Records from a data source:
###
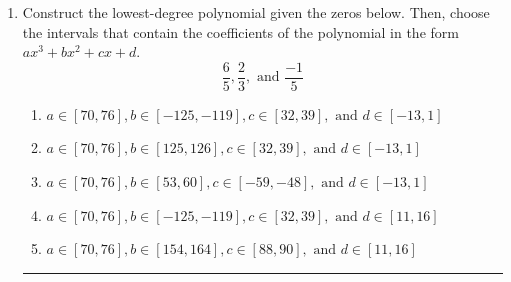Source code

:\documentclass[14pt]{extbook}
\newcommand{\litem}[1]{\item#1\hspace*{-1cm}\rule{\textwidth}{0.4pt}}
\begin{document}
\begin{enumerate}
{\begin{enumerate}[label=\Alph*.]
\end{enumerate} }
\litem{
Construct the lowest-degree polynomial given the zeros below. Then, choose the intervals that contain the coefficients of the polynomial in the form $ax^3+bx^2+cx+d$.\[ \frac{6}{5}, \frac{2}{3}, \text{ and } \frac{-1}{5} \]\begin{enumerate}[label=\Alph*.]
\item \( a \in [70, 76], b \in [-125, -119], c \in [32, 39], \text{ and } d \in [-13, 1] \)
\item \( a \in [70, 76], b \in [125, 126], c \in [32, 39], \text{ and } d \in [-13, 1] \)
\item \( a \in [70, 76], b \in [53, 60], c \in [-59, -48], \text{ and } d \in [-13, 1] \)
\item \( a \in [70, 76], b \in [-125, -119], c \in [32, 39], \text{ and } d \in [11, 16] \)
\item \( a \in [70, 76], b \in [154, 164], c \in [88, 90], \text{ and } d \in [11, 16] \)

\end{enumerate} }
\end{enumerate}
\end{document}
###
EXERCISE GOAL: State how many lines of the records contain the string "begin". The number is the whole answer.

ANSWER TO THIS TASK: 4